> TASK GOAL:
Retype each line below precisely.

Dataset records
=== Section Start ===

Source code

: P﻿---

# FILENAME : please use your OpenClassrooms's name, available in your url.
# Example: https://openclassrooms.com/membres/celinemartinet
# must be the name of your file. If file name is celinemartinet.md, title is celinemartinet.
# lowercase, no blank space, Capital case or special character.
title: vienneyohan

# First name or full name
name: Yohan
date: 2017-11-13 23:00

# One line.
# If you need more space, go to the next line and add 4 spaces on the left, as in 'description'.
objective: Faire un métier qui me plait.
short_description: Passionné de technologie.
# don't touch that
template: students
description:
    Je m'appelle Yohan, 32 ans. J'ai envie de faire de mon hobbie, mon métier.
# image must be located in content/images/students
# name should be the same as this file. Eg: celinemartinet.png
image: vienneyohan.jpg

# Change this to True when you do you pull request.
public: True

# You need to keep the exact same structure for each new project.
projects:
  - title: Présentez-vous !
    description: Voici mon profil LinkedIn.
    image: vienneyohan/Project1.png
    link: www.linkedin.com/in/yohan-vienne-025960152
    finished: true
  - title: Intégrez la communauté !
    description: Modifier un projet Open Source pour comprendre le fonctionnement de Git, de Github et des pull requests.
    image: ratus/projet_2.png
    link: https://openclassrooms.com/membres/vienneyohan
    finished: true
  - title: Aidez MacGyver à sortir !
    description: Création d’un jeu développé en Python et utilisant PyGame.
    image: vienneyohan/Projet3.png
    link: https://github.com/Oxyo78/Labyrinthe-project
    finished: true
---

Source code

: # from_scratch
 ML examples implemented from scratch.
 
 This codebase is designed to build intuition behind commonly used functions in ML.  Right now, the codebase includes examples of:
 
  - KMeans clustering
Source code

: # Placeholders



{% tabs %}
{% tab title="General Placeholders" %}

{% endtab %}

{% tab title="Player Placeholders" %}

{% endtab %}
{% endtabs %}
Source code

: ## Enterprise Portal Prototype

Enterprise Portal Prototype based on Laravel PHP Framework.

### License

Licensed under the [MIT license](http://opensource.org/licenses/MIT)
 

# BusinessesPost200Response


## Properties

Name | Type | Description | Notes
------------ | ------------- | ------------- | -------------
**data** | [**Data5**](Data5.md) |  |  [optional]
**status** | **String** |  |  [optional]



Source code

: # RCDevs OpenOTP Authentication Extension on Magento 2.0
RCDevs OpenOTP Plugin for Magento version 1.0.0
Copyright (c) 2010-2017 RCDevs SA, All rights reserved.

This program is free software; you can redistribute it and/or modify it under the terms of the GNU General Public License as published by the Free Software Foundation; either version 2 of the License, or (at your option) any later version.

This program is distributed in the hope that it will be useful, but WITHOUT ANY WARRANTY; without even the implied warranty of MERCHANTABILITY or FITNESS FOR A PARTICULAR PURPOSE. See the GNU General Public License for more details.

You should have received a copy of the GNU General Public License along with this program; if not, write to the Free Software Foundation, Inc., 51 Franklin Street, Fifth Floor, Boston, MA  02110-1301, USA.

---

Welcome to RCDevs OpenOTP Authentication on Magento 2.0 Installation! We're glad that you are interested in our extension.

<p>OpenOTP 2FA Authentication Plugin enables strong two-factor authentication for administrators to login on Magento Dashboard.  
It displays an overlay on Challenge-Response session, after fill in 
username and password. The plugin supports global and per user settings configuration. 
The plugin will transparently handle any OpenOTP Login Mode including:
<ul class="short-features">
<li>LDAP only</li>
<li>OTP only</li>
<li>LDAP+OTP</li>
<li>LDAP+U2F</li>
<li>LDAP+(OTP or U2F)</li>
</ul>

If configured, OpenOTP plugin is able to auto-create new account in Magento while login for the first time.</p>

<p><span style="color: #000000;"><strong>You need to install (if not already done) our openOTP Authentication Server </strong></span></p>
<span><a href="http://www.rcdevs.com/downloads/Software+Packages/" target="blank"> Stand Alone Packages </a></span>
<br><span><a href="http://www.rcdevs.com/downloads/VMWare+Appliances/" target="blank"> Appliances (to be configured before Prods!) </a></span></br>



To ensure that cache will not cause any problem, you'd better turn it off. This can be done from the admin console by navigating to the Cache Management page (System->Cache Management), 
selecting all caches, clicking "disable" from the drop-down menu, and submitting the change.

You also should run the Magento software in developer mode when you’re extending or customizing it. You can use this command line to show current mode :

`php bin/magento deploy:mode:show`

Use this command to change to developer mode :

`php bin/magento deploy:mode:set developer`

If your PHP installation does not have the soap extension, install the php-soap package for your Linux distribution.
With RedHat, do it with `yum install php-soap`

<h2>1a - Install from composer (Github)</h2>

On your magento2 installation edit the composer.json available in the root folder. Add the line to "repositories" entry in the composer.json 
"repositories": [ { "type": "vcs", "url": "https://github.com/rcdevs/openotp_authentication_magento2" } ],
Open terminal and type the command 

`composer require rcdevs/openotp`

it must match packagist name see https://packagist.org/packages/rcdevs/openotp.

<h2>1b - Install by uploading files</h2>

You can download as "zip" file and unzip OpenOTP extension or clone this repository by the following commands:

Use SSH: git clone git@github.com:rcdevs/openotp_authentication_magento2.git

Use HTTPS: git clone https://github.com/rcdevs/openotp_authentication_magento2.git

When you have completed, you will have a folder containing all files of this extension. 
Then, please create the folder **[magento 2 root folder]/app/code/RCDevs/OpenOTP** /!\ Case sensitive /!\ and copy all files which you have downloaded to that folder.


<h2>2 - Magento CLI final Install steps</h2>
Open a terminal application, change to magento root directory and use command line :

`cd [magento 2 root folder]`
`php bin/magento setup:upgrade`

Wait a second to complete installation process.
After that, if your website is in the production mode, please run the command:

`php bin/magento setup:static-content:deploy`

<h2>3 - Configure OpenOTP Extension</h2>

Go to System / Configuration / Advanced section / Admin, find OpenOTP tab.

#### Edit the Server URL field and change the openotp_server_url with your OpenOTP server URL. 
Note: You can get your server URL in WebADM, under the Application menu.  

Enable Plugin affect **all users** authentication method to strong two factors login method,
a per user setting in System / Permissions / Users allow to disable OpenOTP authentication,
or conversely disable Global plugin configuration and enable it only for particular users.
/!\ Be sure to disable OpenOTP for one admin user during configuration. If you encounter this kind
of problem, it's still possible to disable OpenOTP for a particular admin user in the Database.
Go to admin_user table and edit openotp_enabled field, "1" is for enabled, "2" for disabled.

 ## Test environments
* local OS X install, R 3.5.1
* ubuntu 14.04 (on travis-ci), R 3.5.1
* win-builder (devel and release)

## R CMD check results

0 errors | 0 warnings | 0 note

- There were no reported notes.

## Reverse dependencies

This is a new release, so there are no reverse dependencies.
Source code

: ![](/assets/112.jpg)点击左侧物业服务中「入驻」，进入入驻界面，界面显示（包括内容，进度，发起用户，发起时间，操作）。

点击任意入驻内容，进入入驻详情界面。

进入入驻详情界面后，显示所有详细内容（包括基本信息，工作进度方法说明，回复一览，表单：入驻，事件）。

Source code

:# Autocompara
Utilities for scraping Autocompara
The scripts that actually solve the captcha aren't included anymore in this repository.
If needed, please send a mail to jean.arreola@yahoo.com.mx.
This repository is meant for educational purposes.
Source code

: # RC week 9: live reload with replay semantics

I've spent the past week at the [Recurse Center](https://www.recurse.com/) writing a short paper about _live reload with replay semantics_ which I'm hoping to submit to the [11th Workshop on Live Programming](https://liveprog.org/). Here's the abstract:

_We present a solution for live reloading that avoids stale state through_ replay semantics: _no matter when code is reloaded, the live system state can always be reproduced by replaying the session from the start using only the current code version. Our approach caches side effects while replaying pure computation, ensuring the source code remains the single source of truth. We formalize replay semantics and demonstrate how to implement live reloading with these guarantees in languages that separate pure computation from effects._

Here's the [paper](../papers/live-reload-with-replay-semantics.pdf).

=== Section End ===

> ANSWER FOR THE TASK:
Source code

: P﻿---

# FILENAME : please use your OpenClassrooms's name, available in your url.
# Example: https://openclassrooms.com/membres/celinemartinet
# must be the name of your file. If file name is celinemartinet.md, title is celinemartinet.
# lowercase, no blank space, Capital case or special character.
title: vienneyohan

# First name or full name
name: Yohan
date: 2017-11-13 23:00

# One line.
# If you need more space, go to the next line and add 4 spaces on the left, as in 'description'.
objective: Faire un métier qui me plait.
short_description: Passionné de technologie.
# don't touch that
template: students
description:
    Je m'appelle Yohan, 32 ans. J'ai envie de faire de mon hobbie, mon métier.
# image must be located in content/images/students
# name should be the same as this file. Eg: celinemartinet.png
image: vienneyohan.jpg

# Change this to True when you do you pull request.
public: True

# You need to keep the exact same structure for each new project.
projects:
  - title: Présentez-vous !
    description: Voici mon profil LinkedIn.
    image: vienneyohan/Project1.png
    link: www.linkedin.com/in/yohan-vienne-025960152
    finished: true
  - title: Intégrez la communauté !
    description: Modifier un projet Open Source pour comprendre le fonctionnement de Git, de Github et des pull requests.
    image: ratus/projet_2.png
    link: https://openclassrooms.com/membres/vienneyohan
    finished: true
  - title: Aidez MacGyver à sortir !
    description: Création d’un jeu développé en Python et utilisant PyGame.
    image: vienneyohan/Projet3.png
    link: https://github.com/Oxyo78/Labyrinthe-project
    finished: true
---

Source code

: # from_scratch
 ML examples implemented from scratch.
 
 This codebase is designed to build intuition behind commonly used functions in ML.  Right now, the codebase includes examples of:
 
  - KMeans clustering
Source code

: # Placeholders



{% tabs %}
{% tab title="General Placeholders" %}

{% endtab %}

{% tab title="Player Placeholders" %}

{% endtab %}
{% endtabs %}
Source code

: ## Enterprise Portal Prototype

Enterprise Portal Prototype based on Laravel PHP Framework.

### License

Licensed under the [MIT license](http://opensource.org/licenses/MIT)
 

# BusinessesPost200Response


## Properties

Name | Type | Description | Notes
------------ | ------------- | ------------- | -------------
**data** | [**Data5**](Data5.md) |  |  [optional]
**status** | **String** |  |  [optional]



Source code

: # RCDevs OpenOTP Authentication Extension on Magento 2.0
RCDevs OpenOTP Plugin for Magento version 1.0.0
Copyright (c) 2010-2017 RCDevs SA, All rights reserved.

This program is free software; you can redistribute it and/or modify it under the terms of the GNU General Public License as published by the Free Software Foundation; either version 2 of the License, or (at your option) any later version.

This program is distributed in the hope that it will be useful, but WITHOUT ANY WARRANTY; without even the implied warranty of MERCHANTABILITY or FITNESS FOR A PARTICULAR PURPOSE. See the GNU General Public License for more details.

You should have received a copy of the GNU General Public License along with this program; if not, write to the Free Software Foundation, Inc., 51 Franklin Street, Fifth Floor, Boston, MA  02110-1301, USA.

---

Welcome to RCDevs OpenOTP Authentication on Magento 2.0 Installation! We're glad that you are interested in our extension.

<p>OpenOTP 2FA Authentication Plugin enables strong two-factor authentication for administrators to login on Magento Dashboard.  
It displays an overlay on Challenge-Response session, after fill in 
username and password. The plugin supports global and per user settings configuration. 
The plugin will transparently handle any OpenOTP Login Mode including:
<ul class="short-features">
<li>LDAP only</li>
<li>OTP only</li>
<li>LDAP+OTP</li>
<li>LDAP+U2F</li>
<li>LDAP+(OTP or U2F)</li>
</ul>

If configured, OpenOTP plugin is able to auto-create new account in Magento while login for the first time.</p>

<p><span style="color: #000000;"><strong>You need to install (if not already done) our openOTP Authentication Server </strong></span></p>
<span><a href="http://www.rcdevs.com/downloads/Software+Packages/" target="blank"> Stand Alone Packages </a></span>
<br><span><a href="http://www.rcdevs.com/downloads/VMWare+Appliances/" target="blank"> Appliances (to be configured before Prods!) </a></span></br>



To ensure that cache will not cause any problem, you'd better turn it off. This can be done from the admin console by navigating to the Cache Management page (System->Cache Management), 
selecting all caches, clicking "disable" from the drop-down menu, and submitting the change.

You also should run the Magento software in developer mode when you’re extending or customizing it. You can use this command line to show current mode :

`php bin/magento deploy:mode:show`

Use this command to change to developer mode :

`php bin/magento deploy:mode:set developer`

If your PHP installation does not have the soap extension, install the php-soap package for your Linux distribution.
With RedHat, do it with `yum install php-soap`

<h2>1a - Install from composer (Github)</h2>

On your magento2 installation edit the composer.json available in the root folder. Add the line to "repositories" entry in the composer.json 
"repositories": [ { "type": "vcs", "url": "https://github.com/rcdevs/openotp_authentication_magento2" } ],
Open terminal and type the command 

`composer require rcdevs/openotp`

it must match packagist name see https://packagist.org/packages/rcdevs/openotp.

<h2>1b - Install by uploading files</h2>

You can download as "zip" file and unzip OpenOTP extension or clone this repository by the following commands:

Use SSH: git clone git@github.com:rcdevs/openotp_authentication_magento2.git

Use HTTPS: git clone https://github.com/rcdevs/openotp_authentication_magento2.git

When you have completed, you will have a folder containing all files of this extension. 
Then, please create the folder **[magento 2 root folder]/app/code/RCDevs/OpenOTP** /!\ Case sensitive /!\ and copy all files which you have downloaded to that folder.


<h2>2 - Magento CLI final Install steps</h2>
Open a terminal application, change to magento root directory and use command line :

`cd [magento 2 root folder]`
`php bin/magento setup:upgrade`

Wait a second to complete installation process.
After that, if your website is in the production mode, please run the command:

`php bin/magento setup:static-content:deploy`

<h2>3 - Configure OpenOTP Extension</h2>

Go to System / Configuration / Advanced section / Admin, find OpenOTP tab.

#### Edit the Server URL field and change the openotp_server_url with your OpenOTP server URL. 
Note: You can get your server URL in WebADM, under the Application menu.  

Enable Plugin affect **all users** authentication method to strong two factors login method,
a per user setting in System / Permissions / Users allow to disable OpenOTP authentication,
or conversely disable Global plugin configuration and enable it only for particular users.
/!\ Be sure to disable OpenOTP for one admin user during configuration. If you encounter this kind
of problem, it's still possible to disable OpenOTP for a particular admin user in the Database.
Go to admin_user table and edit openotp_enabled field, "1" is for enabled, "2" for disabled.

 ## Test environments
* local OS X install, R 3.5.1
* ubuntu 14.04 (on travis-ci), R 3.5.1
* win-builder (devel and release)

## R CMD check results

0 errors | 0 warnings | 0 note

- There were no reported notes.

## Reverse dependencies

This is a new release, so there are no reverse dependencies.
Source code

: ![](/assets/112.jpg)点击左侧物业服务中「入驻」，进入入驻界面，界面显示（包括内容，进度，发起用户，发起时间，操作）。

点击任意入驻内容，进入入驻详情界面。

进入入驻详情界面后，显示所有详细内容（包括基本信息，工作进度方法说明，回复一览，表单：入驻，事件）。

Source code

:# Autocompara
Utilities for scraping Autocompara
The scripts that actually solve the captcha aren't included anymore in this repository.
If needed, please send a mail to jean.arreola@yahoo.com.mx.
This repository is meant for educational purposes.
Source code

: # RC week 9: live reload with replay semantics

I've spent the past week at the [Recurse Center](https://www.recurse.com/) writing a short paper about _live reload with replay semantics_ which I'm hoping to submit to the [11th Workshop on Live Programming](https://liveprog.org/). Here's the abstract:

_We present a solution for live reloading that avoids stale state through_ replay semantics: _no matter when code is reloaded, the live system state can always be reproduced by replaying the session from the start using only the current code version. Our approach caches side effects while replaying pure computation, ensuring the source code remains the single source of truth. We formalize replay semantics and demonstrate how to implement live reloading with these guarantees in languages that separate pure computation from effects._

Here's the [paper](../papers/live-reload-with-replay-semantics.pdf).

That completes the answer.